Rachel Maddow talks to Princeton's Melissa Harris-Lacewell about the latest astroturf "9-12" protests being used by the likes of Glenn Beck and Freedo
September 11, 2009

Rachel Maddow talks to Princeton's Melissa Harris-Lacewell about the latest astroturf "9-12" protests being used by the likes of Glenn Beck and FreedomWorks to exploit the memory of what happened on 9-11.

MADDOW: No right-wing fury over anything President Obama does is complete until we‘ve heard from former half-term Governor of Alaska Sarah Palin.

Her take-away from last night‘s speech on health care reform, according to her Facebook page, was this—quote, “President Obama delivered an offhand applause line tonight about the cost of the war on terror. As we approach the anniversary of the September 11th attacks and honor those who died that day, and those who have died since in the war on terror, in order to secure our freedoms, we need to remember their sacrifices and not demonize them as having had too high a price tag.”

OK. Never mind that the president‘s remark was a cost comparison between health reform and the wars in Afghanistan and Iraq, and never mind that the Iraq war and 9/11 still have nothing to do with one another despite how inconvenient that is, Sarah Palin is staying in the news now by using 9/11 to try to score political points against President Obama on the eve of the anniversary of the attacks.

But that cynical patriotism, it turns out, is merely an appetizer before the main course of exploiting a national tragedy that this year has been prepared for September 12th by the sous chef of politics as performance art, Mr. Glenn Lee Beck.

(BEGIN VIDEO CLIP)

GLENN BECK, FOX NEWS HOST: And the answers have never come from Washington. We weren‘t told how to behave that day after 9/11. We just knew. It was right. It was the opposite of what we feel today.

Let us find ourselves and our solutions together again with the nine founding principles and the 12 eternal values. This is the 9/12 Project.

Are you ready to be that person that you were, that day after 9/11 on 9/12?
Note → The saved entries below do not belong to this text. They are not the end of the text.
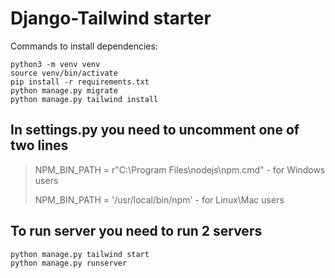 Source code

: # Django-Tailwind starter
Commands to install dependencies:
```
python3 -m venv venv
source venv/bin/activate
pip install -r requirements.txt
python manage.py migrate
python manage.py tailwind install
```

## In settings.py you need to uncomment one of two lines
>NPM_BIN_PATH = r"C:\Program Files\nodejs\npm.cmd" - for Windows users
> 
>NPM_BIN_PATH = '/usr/local/bin/npm' - for Linux\Mac users

## To run server you need to run 2 servers
```
python manage.py tailwind start
python manage.py runserver
``` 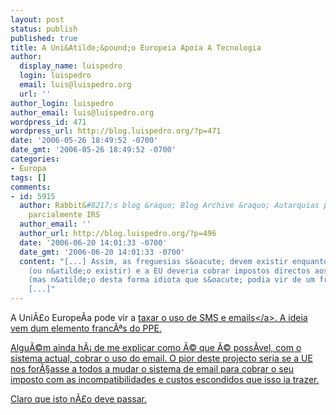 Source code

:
```yaml
---
layout: post
status: publish
published: true
title: A Uni&Atilde;&pound;o Europeia Apoia A Tecnologia
author:
  display_name: luispedro
  login: luispedro
  email: luis@luispedro.org
  url: ''
author_login: luispedro
author_email: luis@luispedro.org
wordpress_id: 471
wordpress_url: http://blog.luispedro.org/?p=471
date: '2006-05-26 18:49:52 -0700'
date_gmt: '2006-05-26 18:49:52 -0700'
categories:
- Europa
tags: []
comments:
- id: 5915
  author: Rabbit&#8217;s blog &raquo; Blog Archive &raquo; Autarquias passam a cobrar
    parcialmente IRS
  author_email: ''
  author_url: http://blog.luispedro.org/?p=496
  date: '2006-06-20 14:01:33 -0700'
  date_gmt: '2006-06-20 14:01:33 -0700'
  content: "[...] Assim, as freguesias s&oacute; devem existir enquanto cobrarem impostos
    (ou n&atilde;o existir) e a EU deveria cobrar impostos directos aos cidad&atilde;os
    (mas n&atilde;o desta forma idiota que s&oacute; podia vir de um franc&ecirc;s).
    [...]"
---
```

<p>A Uni&Atilde;&pound;o Europe&Atilde;&shy;a pode vir a <a href="http:&#47;&#47;today.reuters.co.uk&#47;news&#47;newsArticle.aspx?type=internetNews&storyID=2006-05-26T121239Z_01_L26740888_RTRIDST_0_OUKIN-UK-TELECOMS-EU-FUNDING.XML">taxar o uso de SMS e emails<&#47;a>. A ideia vem dum elemento franc&Atilde;&ordf;s do PPE.</p>
<p>Algu&Atilde;&copy;m ainda h&Atilde;&iexcl; de me explicar como &Atilde;&copy; que &Atilde;&copy; poss&Atilde;&shy;vel, com o sistema actual, cobrar o uso do email. O pior deste projecto seria se a UE nos for&Atilde;&sect;asse a todos a mudar o sistema de email para cobrar o seu imposto com as incompatibilidades e custos escondidos que isso ia trazer.</p>
<p>Claro que isto n&Atilde;&pound;o deve passar.</p>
I launched a project back in March and it comes together Saturday, September 12th, 9/12. Thousands of people are going to gather in Washington, D.C., and around the nation to stand up for the principles and the values that have made America great.

(END VIDEO CLIP)

MADDOW: So, it‘s called the 9/12 Project. It‘s not the 9/11 project, presumably because 9/11 falls inconveniently on a Friday this year, not a Saturday.

Joining us now is Princeton University politics and African-American studies professor, Melissa Harris-Lacewell.

Professor, thanks very much for joining us. Nice to see you.

MELISSA HARRIS-LACEWELL, PRINCETON UNIVERSITY: Good to be here.

MADDOW: Is there a statute of limitations or something on when it‘s OK to start being really blatant about exploiting a national tragedy for other purposes? Did that statute expire this year, do you think?

HARRIS-LACEWELL: Well, you know, interestingly, our friend Keith was very critical about how the GOP deployed 9/11 even in the context of the RNC‘s nominating convention last summer. So, it‘s possible that this is already expired, that it‘s already been used in some blatantly kind of personal political ways.

But I think what I want to say here—it‘s not necessarily wrong to take a moment of great national tragedy in order to reflect on who were we, what does it mean, what was that moment of possibility. That, in and of itself, is not exploitive.

But the idea that who we were on September 12th, 2001 is who we want to be right now—people who were terrified, people whose cities were burning, people who had a vague sense of an enemy but not knowing who that enemy was, mothers and fathers still waiting for their children to come home and spouses hoping that their partner would call—I mean, is that really what Glenn Beck is calling us to be again?

MADDOW: I was struck today when I was reading about the kickoff events for the 9/12 weekend.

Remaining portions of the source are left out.